Record excerpts: Begin

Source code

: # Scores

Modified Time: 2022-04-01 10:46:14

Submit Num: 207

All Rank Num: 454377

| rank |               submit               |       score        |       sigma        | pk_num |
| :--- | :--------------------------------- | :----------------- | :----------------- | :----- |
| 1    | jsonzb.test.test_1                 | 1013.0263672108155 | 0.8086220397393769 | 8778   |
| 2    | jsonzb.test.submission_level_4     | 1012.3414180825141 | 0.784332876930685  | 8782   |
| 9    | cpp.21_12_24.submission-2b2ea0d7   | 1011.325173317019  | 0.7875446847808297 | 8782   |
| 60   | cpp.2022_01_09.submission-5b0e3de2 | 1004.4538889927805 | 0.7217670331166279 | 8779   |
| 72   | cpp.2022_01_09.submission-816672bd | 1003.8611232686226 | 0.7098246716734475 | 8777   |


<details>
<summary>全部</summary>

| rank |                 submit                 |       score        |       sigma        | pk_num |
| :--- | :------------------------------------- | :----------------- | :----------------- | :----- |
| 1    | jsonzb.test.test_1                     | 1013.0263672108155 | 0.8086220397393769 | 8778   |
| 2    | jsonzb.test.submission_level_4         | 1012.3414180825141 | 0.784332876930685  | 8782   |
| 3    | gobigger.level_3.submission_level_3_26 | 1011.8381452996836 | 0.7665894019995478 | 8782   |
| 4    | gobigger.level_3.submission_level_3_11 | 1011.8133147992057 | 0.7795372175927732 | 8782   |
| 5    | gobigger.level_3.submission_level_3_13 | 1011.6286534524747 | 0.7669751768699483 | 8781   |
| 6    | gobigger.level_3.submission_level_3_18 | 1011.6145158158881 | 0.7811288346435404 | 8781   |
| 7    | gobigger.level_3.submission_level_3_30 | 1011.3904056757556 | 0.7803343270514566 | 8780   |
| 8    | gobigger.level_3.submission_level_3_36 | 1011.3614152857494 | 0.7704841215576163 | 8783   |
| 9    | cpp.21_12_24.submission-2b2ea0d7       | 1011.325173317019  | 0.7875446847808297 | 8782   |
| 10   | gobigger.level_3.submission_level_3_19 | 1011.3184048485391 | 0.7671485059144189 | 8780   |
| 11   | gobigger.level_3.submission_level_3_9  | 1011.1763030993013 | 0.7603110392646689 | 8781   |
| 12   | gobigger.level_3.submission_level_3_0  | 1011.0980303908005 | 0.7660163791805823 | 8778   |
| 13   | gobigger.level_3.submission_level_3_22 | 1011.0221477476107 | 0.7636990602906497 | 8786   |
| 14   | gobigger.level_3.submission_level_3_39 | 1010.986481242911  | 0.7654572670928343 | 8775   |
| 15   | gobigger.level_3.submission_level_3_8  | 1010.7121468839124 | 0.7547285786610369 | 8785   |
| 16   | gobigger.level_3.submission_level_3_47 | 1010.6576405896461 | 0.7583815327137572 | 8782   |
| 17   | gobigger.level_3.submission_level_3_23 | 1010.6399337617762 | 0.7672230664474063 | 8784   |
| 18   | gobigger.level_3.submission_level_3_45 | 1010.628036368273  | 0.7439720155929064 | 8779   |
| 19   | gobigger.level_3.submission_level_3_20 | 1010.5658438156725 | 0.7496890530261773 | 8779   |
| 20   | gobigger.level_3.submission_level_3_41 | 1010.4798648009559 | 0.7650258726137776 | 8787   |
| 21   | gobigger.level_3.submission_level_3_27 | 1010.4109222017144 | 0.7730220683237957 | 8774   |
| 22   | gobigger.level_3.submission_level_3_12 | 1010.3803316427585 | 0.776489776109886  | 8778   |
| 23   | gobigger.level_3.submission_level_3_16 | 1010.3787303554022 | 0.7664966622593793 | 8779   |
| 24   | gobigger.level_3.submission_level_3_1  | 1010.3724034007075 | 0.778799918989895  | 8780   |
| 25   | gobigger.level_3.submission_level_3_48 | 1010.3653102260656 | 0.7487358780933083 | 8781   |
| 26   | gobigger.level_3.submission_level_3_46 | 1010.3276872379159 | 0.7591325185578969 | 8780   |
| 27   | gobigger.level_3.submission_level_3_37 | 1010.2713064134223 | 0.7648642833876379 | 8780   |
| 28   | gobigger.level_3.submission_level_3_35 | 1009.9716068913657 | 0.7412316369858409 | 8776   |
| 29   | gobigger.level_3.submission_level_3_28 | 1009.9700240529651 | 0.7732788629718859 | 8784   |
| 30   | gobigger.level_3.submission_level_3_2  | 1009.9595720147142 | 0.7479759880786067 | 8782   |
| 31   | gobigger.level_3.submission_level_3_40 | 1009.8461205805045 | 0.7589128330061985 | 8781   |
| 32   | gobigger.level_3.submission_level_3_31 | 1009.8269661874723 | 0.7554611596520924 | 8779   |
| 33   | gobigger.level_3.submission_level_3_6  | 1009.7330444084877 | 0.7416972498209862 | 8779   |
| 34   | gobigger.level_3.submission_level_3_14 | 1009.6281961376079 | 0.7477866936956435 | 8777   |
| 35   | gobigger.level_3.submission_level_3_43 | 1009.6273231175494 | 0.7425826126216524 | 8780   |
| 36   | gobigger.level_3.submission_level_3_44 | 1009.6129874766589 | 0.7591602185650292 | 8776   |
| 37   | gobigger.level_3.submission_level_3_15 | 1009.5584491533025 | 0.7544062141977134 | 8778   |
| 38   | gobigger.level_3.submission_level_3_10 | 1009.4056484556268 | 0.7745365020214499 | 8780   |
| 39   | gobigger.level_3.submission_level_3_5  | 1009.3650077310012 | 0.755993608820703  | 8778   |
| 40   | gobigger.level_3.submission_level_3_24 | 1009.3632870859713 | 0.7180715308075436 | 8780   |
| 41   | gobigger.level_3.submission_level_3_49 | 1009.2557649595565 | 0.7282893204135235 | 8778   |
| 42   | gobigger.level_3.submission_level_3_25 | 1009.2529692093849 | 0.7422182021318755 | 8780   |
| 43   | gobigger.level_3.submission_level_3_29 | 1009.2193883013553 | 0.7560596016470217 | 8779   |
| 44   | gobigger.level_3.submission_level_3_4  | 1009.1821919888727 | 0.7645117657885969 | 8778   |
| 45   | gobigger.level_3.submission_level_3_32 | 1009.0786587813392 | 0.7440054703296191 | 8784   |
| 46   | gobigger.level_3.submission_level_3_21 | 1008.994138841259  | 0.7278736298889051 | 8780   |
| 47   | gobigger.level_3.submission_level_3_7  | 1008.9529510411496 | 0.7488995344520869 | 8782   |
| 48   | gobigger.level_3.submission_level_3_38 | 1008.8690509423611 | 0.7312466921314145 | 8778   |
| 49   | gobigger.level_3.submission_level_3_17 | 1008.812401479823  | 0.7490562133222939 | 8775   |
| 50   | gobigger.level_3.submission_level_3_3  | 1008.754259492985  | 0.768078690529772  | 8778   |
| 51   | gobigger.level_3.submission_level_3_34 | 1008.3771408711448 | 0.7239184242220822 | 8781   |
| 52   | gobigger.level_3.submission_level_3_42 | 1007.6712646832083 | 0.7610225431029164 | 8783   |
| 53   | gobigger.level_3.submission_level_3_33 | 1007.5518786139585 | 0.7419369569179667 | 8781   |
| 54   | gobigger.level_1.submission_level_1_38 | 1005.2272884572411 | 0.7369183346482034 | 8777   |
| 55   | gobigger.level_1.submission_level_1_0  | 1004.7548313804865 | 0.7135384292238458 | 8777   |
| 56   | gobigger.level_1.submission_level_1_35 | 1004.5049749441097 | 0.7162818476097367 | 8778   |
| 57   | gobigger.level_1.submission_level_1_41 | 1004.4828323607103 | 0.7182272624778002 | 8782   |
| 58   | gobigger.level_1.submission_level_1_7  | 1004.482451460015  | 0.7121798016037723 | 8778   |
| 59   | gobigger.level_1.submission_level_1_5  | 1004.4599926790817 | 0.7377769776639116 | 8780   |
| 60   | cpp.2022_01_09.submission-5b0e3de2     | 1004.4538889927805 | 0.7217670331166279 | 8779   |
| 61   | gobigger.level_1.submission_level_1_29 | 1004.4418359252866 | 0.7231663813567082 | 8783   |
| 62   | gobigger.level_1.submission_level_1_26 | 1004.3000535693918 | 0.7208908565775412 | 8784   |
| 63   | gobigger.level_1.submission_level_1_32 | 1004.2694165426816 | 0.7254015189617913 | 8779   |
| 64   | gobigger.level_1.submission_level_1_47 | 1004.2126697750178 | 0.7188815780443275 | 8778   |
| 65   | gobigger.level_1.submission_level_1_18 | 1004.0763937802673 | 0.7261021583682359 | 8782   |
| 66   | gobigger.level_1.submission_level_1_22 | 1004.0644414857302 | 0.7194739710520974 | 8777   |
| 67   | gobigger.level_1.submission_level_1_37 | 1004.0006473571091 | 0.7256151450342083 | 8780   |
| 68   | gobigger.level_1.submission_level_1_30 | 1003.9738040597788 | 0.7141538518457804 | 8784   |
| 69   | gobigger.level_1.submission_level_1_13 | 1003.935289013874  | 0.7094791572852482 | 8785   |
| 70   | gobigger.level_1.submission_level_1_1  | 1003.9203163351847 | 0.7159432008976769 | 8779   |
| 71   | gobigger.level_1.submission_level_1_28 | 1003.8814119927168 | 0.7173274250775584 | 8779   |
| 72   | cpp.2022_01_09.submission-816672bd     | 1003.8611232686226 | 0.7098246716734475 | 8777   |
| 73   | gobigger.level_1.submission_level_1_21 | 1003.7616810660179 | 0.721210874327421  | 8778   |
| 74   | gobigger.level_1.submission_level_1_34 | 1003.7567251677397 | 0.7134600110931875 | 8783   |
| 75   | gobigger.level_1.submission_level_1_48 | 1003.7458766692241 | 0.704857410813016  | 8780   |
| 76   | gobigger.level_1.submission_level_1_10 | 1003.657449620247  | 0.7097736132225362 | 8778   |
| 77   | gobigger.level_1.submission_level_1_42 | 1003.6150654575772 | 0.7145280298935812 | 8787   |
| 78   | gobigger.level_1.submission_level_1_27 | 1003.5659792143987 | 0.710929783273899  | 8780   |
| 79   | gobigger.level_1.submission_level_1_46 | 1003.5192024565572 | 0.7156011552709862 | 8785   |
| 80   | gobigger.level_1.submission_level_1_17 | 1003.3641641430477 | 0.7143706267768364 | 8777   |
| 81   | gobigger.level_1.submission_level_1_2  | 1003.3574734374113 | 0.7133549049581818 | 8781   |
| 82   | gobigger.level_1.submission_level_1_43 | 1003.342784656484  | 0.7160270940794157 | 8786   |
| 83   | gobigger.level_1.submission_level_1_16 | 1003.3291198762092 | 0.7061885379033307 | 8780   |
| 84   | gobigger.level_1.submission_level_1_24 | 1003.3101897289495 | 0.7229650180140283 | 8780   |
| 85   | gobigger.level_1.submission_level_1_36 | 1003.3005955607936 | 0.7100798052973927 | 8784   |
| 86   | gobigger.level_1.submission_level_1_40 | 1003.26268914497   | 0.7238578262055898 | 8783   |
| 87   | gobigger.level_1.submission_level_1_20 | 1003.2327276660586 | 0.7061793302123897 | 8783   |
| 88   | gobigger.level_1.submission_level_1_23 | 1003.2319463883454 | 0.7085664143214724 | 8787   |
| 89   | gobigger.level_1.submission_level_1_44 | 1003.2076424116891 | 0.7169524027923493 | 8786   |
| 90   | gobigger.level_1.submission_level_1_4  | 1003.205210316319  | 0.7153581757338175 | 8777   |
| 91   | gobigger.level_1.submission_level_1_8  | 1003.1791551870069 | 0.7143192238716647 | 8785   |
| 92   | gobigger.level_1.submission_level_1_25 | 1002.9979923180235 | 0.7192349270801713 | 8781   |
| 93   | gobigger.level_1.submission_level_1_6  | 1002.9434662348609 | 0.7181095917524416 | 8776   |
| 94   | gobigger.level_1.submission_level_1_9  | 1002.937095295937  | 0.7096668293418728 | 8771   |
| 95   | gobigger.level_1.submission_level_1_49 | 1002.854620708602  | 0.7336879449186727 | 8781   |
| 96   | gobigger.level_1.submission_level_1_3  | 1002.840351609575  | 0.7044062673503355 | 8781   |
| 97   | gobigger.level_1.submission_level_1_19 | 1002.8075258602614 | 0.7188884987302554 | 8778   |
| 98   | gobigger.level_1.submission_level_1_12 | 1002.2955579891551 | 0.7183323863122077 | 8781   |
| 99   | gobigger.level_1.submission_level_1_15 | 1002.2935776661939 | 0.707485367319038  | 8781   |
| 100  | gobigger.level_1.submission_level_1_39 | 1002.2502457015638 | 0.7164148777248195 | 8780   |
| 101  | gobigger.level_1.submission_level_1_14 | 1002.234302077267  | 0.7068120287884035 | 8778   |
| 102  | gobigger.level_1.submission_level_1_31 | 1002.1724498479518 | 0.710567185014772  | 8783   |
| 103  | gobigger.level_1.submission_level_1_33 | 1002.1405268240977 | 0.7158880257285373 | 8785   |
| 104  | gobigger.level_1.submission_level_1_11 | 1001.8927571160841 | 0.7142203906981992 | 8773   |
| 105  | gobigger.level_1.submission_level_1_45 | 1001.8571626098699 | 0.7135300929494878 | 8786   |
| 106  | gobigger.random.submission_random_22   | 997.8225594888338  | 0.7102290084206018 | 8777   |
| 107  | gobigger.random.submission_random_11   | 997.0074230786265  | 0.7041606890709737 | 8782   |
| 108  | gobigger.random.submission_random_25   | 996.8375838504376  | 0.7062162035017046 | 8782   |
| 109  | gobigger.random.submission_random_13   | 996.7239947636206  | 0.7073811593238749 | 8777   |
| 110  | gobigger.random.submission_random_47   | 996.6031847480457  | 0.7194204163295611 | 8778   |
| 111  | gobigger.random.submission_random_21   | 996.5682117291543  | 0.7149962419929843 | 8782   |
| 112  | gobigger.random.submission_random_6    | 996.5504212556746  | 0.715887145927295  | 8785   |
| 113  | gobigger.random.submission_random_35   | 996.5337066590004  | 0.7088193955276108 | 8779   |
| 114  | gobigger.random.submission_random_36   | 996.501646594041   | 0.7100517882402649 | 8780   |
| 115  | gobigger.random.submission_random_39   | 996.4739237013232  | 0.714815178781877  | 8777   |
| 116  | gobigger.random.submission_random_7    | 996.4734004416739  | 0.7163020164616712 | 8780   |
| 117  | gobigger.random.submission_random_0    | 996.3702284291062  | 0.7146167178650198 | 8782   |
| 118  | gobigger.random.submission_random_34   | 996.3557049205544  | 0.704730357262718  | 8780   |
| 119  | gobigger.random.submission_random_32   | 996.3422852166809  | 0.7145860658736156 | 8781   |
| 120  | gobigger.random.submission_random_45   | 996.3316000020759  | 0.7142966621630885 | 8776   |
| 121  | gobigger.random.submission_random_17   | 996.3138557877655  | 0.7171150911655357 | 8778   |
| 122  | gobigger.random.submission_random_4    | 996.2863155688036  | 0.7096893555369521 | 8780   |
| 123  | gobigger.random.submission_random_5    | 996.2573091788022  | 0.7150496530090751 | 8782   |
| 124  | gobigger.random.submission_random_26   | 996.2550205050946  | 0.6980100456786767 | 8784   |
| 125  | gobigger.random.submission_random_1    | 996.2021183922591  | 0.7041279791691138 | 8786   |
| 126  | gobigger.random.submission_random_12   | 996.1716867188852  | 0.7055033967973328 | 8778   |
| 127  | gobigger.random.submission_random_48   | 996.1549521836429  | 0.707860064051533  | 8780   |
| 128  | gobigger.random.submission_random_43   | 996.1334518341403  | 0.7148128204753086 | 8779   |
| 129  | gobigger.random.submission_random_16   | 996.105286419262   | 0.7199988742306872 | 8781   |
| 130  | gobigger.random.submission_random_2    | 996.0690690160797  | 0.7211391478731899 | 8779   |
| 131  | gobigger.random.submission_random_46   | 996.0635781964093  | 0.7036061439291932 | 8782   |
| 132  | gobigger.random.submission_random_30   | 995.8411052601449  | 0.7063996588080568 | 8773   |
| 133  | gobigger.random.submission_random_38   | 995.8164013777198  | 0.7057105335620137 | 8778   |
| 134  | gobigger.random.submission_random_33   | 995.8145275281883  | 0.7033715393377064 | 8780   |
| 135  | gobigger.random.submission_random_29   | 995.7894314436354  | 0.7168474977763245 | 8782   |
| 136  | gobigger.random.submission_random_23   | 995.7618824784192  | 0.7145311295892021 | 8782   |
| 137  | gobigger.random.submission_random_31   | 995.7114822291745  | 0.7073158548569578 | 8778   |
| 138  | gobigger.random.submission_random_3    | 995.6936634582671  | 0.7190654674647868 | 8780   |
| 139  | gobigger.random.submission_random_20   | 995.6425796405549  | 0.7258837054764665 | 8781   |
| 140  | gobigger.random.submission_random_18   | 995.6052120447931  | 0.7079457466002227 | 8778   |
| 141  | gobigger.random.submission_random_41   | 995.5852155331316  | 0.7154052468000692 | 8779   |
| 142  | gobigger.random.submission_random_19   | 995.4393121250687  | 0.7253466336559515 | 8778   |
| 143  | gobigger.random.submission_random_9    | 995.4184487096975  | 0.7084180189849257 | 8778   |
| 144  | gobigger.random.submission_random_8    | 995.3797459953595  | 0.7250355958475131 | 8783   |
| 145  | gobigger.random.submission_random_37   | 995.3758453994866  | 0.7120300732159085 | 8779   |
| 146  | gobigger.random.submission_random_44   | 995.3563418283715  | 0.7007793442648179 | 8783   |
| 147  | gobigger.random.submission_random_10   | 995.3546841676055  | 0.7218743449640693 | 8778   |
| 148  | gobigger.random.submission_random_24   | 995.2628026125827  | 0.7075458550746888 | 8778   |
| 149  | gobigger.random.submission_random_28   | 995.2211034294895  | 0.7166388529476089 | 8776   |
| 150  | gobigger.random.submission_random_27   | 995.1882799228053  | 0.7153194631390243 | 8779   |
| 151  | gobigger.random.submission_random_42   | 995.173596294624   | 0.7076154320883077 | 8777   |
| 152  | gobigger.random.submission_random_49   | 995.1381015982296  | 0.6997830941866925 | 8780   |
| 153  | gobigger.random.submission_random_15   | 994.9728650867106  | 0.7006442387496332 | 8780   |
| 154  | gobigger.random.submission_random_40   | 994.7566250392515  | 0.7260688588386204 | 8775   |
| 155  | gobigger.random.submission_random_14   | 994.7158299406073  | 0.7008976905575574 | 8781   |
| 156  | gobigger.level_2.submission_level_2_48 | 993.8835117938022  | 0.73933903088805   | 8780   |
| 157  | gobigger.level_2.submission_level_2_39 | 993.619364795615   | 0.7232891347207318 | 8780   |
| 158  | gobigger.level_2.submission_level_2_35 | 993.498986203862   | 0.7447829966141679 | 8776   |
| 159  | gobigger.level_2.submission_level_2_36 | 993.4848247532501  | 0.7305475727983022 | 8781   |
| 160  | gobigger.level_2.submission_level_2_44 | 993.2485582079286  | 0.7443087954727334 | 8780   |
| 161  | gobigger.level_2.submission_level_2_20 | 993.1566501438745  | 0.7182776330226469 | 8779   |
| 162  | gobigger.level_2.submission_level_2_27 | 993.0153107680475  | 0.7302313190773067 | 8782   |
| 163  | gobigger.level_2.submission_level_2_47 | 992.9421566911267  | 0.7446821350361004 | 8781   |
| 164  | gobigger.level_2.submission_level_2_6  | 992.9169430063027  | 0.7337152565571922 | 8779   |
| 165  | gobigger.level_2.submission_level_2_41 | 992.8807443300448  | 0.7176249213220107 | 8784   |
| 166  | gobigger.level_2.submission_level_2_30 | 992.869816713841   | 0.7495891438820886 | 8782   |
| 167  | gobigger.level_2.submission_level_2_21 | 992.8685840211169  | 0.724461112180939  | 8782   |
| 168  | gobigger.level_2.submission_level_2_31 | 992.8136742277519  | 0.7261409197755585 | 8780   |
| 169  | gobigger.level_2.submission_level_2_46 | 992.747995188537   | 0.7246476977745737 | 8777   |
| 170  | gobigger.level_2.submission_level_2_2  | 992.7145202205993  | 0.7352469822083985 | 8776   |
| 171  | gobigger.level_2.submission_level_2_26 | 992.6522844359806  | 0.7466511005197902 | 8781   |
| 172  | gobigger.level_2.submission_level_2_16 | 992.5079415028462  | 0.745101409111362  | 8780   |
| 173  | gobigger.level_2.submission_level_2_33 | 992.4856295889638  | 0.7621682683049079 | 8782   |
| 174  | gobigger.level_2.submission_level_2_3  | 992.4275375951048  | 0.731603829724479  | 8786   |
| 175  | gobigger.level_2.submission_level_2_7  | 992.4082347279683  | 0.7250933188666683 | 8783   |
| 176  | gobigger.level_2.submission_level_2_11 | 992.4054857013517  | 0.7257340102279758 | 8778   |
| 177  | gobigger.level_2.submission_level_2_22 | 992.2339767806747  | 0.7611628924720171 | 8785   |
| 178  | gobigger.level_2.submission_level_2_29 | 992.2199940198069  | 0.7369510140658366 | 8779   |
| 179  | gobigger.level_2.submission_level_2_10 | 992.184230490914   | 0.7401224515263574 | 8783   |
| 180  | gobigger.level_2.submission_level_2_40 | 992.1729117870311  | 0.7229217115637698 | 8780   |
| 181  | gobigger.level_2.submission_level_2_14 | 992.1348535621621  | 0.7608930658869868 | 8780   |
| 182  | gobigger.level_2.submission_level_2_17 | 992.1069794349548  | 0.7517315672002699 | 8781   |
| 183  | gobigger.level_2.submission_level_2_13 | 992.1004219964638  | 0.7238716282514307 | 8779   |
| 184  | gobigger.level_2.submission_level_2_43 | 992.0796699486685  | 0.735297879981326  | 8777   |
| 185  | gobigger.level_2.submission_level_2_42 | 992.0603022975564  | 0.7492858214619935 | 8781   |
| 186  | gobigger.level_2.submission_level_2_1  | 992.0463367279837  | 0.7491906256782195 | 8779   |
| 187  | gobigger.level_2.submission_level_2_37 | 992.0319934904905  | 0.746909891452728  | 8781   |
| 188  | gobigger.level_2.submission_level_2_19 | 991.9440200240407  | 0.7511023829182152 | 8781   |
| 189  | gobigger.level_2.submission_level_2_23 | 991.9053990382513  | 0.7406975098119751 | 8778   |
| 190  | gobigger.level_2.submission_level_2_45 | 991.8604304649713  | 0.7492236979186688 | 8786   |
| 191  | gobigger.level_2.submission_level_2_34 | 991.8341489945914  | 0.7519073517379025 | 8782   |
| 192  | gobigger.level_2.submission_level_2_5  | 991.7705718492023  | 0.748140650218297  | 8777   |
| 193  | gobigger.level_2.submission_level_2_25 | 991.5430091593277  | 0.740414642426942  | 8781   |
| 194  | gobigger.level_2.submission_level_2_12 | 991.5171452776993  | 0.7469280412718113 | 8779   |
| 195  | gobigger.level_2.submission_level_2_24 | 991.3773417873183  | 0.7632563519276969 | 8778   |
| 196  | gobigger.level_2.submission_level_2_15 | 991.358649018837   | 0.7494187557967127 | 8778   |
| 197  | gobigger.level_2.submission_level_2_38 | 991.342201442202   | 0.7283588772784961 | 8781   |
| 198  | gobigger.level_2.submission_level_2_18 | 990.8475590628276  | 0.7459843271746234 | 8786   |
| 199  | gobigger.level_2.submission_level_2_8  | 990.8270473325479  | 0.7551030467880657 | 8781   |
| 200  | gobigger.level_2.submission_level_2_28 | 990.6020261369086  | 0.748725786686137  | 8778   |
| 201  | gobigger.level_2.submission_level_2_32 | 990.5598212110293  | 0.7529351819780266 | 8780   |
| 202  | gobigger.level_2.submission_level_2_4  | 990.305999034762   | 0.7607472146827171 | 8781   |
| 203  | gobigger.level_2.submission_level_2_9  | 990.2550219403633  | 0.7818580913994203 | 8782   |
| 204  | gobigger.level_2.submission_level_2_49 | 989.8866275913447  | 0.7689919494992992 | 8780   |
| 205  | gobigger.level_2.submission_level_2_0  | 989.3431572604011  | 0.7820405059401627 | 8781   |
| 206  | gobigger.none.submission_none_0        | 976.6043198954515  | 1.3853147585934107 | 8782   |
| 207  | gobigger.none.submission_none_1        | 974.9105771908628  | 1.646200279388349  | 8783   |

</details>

Record excerpts: End

The required answer is the run of lines above, starting at the line with "gobigger.level_3.submission_level_3_36 | 1011.3614152857494" and ending at the line with "gobigger.level_3.submission_level_3_22 | 1011.0221477476107", reproduced exactly with both ends.

| 8    | gobigger.level_3.submission_level_3_36 | 1011.3614152857494 | 0.7704841215576163 | 8783   |
| 9    | cpp.21_12_24.submission-2b2ea0d7       | 1011.325173317019  | 0.7875446847808297 | 8782   |
| 10   | gobigger.level_3.submission_level_3_19 | 1011.3184048485391 | 0.7671485059144189 | 8780   |
| 11   | gobigger.level_3.submission_level_3_9  | 1011.1763030993013 | 0.7603110392646689 | 8781   |
| 12   | gobigger.level_3.submission_level_3_0  | 1011.0980303908005 | 0.7660163791805823 | 8778   |
| 13   | gobigger.level_3.submission_level_3_22 | 1011.0221477476107 | 0.7636990602906497 | 8786   |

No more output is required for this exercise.